Corporate Japan will this year face a record-high number of climate-focused shareholder resolutions.
Today, shareholders announced four climate resolutions targeting SMBC Group, Mitsubishi Corporation, and TEPCO and Chubu Electric, over their assets, which include 50:50 joint venture, JERA.
The shareholders include civil society organizations or their representatives, such as Market Forces, 350.org Japan, Friends of the Earth Japan, Kiko Network and Rainforest Action Network.
“Japan is on the front line of a global economy-wide transition driven by the need to adapt to the threats and opportunities of the climate crisis,” said Dr. Sachiko Suzuki, Japan Climate and Energy Researcher at Market Forces. “Change is happening fast and those companies that fail to align their strategy are creating a grave risk to their future. Investors are alive to these threats and demanding action.”
Shareholder action is focused on those companies developing or financing new fossil fuel infrastructure, despite the fact that doing so is out of line with Net Zero by 2050 and the goals of the Paris Climate Agreement.
The lifecycle emissions from 10 proposed LNG to power projects’ operating lifetime with JERA, TEPCO, Chubu Electric, Mitsubishi Corporation, and SMBC Group involvement (17.8 GW) is estimated to be 1.2 billion tonnes of CO2-e. This is almost double Japan’s 2030 absolute emission reduction target under its nationally determined contributions (NDCs) towards achieving the goals of the Paris Agreement.
Leading research organizations and the UN have found that between 2020 and 2030, global oil and gas production must decline annually by 4% and 3%, respectively, to be consistent with the Paris Agreement’s 1.5°C warming goal. In its seminal 2021 Net Zero by 2050 scenario, the International Energy Agency (IEA) clearly states the net zero pathway requires no new oil and gas production projects.
While this number of climate-focused shareholder resolutions already surpasses the 2021 total, further resolutions are expected in the coming weeks.
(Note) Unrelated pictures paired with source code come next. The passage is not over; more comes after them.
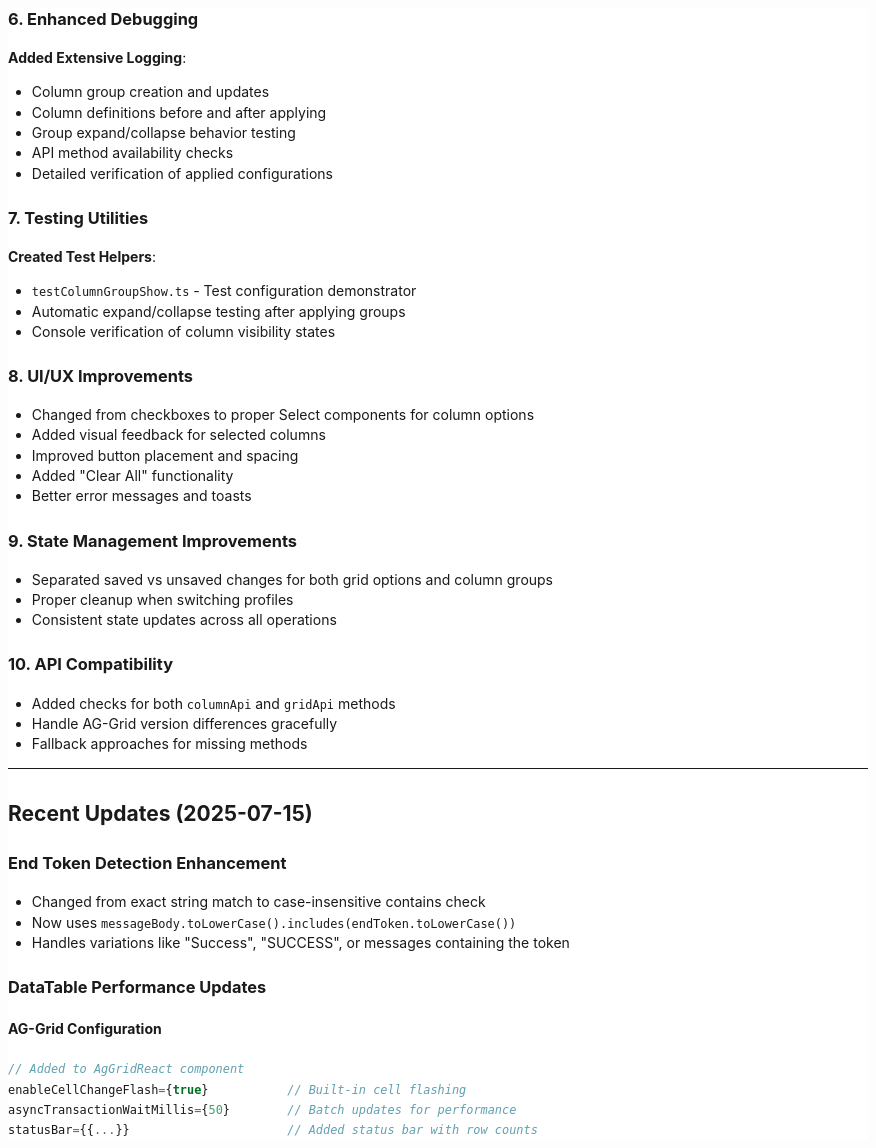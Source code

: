 ### 6. Enhanced Debugging
**Added Extensive Logging**:
- Column group creation and updates
- Column definitions before and after applying
- Group expand/collapse behavior testing
- API method availability checks
- Detailed verification of applied configurations

### 7. Testing Utilities
**Created Test Helpers**:
- `testColumnGroupShow.ts` - Test configuration demonstrator
- Automatic expand/collapse testing after applying groups
- Console verification of column visibility states

### 8. UI/UX Improvements
- Changed from checkboxes to proper Select components for column options
- Added visual feedback for selected columns
- Improved button placement and spacing
- Added "Clear All" functionality
- Better error messages and toasts

### 9. State Management Improvements
- Separated saved vs unsaved changes for both grid options and column groups
- Proper cleanup when switching profiles
- Consistent state updates across all operations

### 10. API Compatibility
- Added checks for both `columnApi` and `gridApi` methods
- Handle AG-Grid version differences gracefully
- Fallback approaches for missing methods

---

## Recent Updates (2025-07-15)

### End Token Detection Enhancement
- Changed from exact string match to case-insensitive contains check
- Now uses `messageBody.toLowerCase().includes(endToken.toLowerCase())`
- Handles variations like "Success", "SUCCESS", or messages containing the token

### DataTable Performance Updates

#### AG-Grid Configuration
```typescript
// Added to AgGridReact component
enableCellChangeFlash={true}           // Built-in cell flashing
asyncTransactionWaitMillis={50}        // Batch updates for performance
statusBar={{...}}                      // Added status bar with row counts
```
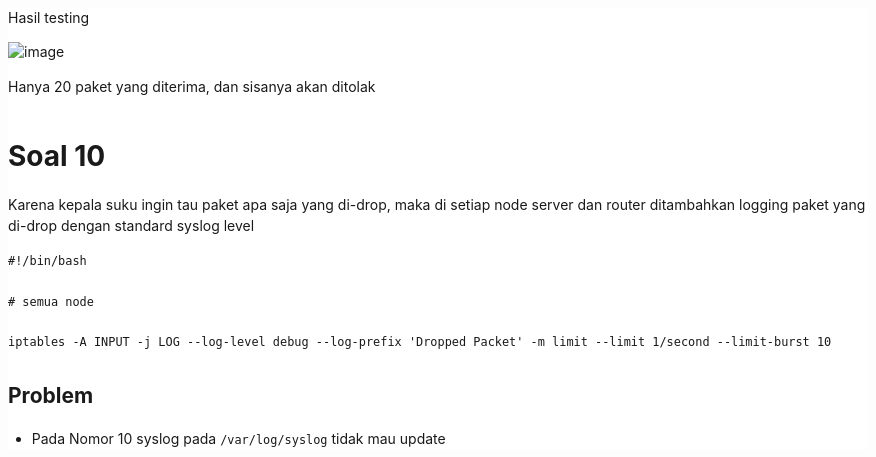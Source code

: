 Hasil testing

![image](https://github.com/dMorran/Jarkom-Modul-5-IT11-2023/assets/107184933/a477e753-b3c3-4e91-9497-d14800bc9620)

Hanya 20 paket yang diterima, dan sisanya akan ditolak

# Soal 10

Karena kepala suku ingin tau paket apa saja yang di-drop, maka di setiap node server dan router ditambahkan logging paket yang di-drop dengan standard syslog level

```
#!/bin/bash

# semua node

iptables -A INPUT -j LOG --log-level debug --log-prefix 'Dropped Packet' -m limit --limit 1/second --limit-burst 10
```
## Problem
- Pada Nomor 10 syslog pada `/var/log/syslog` tidak mau update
This surge mirrors a global trend, as investors sharpen their focus on how companies are responding to the climate crisis.
For example, in 2021, based on their analysis of a record 49 climate resolutions in the US, investor group Climate Action 100+ declared the 2021 proxy season a “historic success”, with the most notable win being the election of three new climate smart directors on the board of ExxonMobil.
The resolutions came after ‘a year when unprecedented floods, wildfires, and hurricanes across the U.S. led to hundreds of deaths and an estimated $125 billion in damages.’